The launch went smoothly with the objective being the Falcon 9 rocket's launch of SpaceX's Dragon cargo delivery of supplies to the NASA's ISS, which is still in transit. But the real nail-biter came when the experimental landing of the Falcon 9 rocket came back to Earth at a tremendous speed and yet ever so gracefully gently touched down on the floating pad in the Atlantic ocean—and the water was choppy with waves that could have potentially caused seasickness. To our eyes it looked as though it was a reverse of the launch video.

There is friendly competition between Elon Musk of SpaceX and owner of Amazon, Jeff Bezos', Blue Origin Rocket which took off and landed on January 22 this year and November 23, 2015, while Musk's first success was December 20, 2015.  Today's launch was a special challenge while on a water pad subject to the weather and ocean waves.

The Dragon spacecraft will be filled with about 7,000 pounds of critical supplies and payloads for the space station crew, including materials to support dozens of the approximately 250 science and research investigations that will occur during Expeditions 47 and 48. Dragon’s unpressurized trunk will carry the approximately 3,100 pound Bigelow Expandable Activity Module, or BEAM, that will attach to the space station and demonstrate expandable in-space habitat technology.

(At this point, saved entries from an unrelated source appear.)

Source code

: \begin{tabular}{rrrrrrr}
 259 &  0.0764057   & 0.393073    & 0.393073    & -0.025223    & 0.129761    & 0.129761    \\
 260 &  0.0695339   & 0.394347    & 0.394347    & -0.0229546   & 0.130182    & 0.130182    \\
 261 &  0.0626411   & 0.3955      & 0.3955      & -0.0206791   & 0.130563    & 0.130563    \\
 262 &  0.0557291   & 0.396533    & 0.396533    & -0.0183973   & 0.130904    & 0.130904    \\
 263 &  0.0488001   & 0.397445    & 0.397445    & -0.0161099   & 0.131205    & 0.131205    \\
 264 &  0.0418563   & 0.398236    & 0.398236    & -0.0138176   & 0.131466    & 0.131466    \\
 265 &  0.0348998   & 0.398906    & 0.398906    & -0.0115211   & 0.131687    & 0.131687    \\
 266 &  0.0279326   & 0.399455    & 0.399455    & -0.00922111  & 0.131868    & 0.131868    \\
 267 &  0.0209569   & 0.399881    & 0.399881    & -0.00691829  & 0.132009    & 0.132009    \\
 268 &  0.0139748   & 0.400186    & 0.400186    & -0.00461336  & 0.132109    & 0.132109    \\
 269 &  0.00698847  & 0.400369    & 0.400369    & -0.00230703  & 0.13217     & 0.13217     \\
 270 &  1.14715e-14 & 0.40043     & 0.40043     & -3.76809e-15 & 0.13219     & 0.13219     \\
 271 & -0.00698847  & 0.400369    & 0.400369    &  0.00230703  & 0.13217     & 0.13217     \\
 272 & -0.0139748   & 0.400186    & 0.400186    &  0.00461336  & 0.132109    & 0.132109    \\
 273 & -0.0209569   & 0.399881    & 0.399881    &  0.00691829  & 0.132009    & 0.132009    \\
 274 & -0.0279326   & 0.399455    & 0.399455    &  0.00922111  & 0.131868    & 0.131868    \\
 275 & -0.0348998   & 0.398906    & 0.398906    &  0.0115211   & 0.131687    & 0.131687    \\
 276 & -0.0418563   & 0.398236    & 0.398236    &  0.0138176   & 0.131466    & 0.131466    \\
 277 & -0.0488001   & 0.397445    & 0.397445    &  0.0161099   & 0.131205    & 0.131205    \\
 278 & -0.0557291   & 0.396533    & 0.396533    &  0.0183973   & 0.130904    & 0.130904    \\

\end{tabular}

Mission accomplished! A perfect upright landing despite the choppy sea.

SpaceX CRS-8 is the eighth of up to 20 missions to the International Space Station that SpaceX will fly for NASA under the CRS contract. In January 2016, NASA announced that SpaceX’s Falcon 9 launch vehicle and Dragon spacecraft have been selected to resupply the space station through 2024 as part of the second Commercial Resupply Services contract award. Under the CRS contracts, SpaceX has restored an American capability to deliver and return significant amounts of cargo, including live plants and animals, to and from the orbiting laboratory. A version of Dragon is also being developed for astronaut transport to and from the ISS. 

About two days after launch, International Space Station crew members will use the station’s 57.7-foot (17.6-meter) robotic arm to reach out and capture the Dragon spacecraft and attach it to the station.  

“The cargo will allow investigators to use microgravity conditions to test the viability of expandable space habitats, assess the impact of antibodies on muscle wasting, use protein crystal growth to aid the design of new disease-fighting drugs and investigate how microbes could affect the health of the crew and their equipment over a long duration mission,” said NASA Deputy Administrator Dava Newman.

The Dragon will be grappled at 7 a.m. Sunday, April 10, by ESA (European Space Agency) astronaut Tim Peake, using the station's Candarm2 robotic arm, with help from NASA astronaut Jeff Williams.

Dragon will return to Earth after just over a month's stay at the ISS. Approximately five hours after the Dragon leaves the station, it will conduct its deorbit burn, which lasts up to 10 minutes. It takes about 30 minutes for the Dragon to reenter the Earth’s atmosphere and splash down in the Pacific Ocean off the coast of California.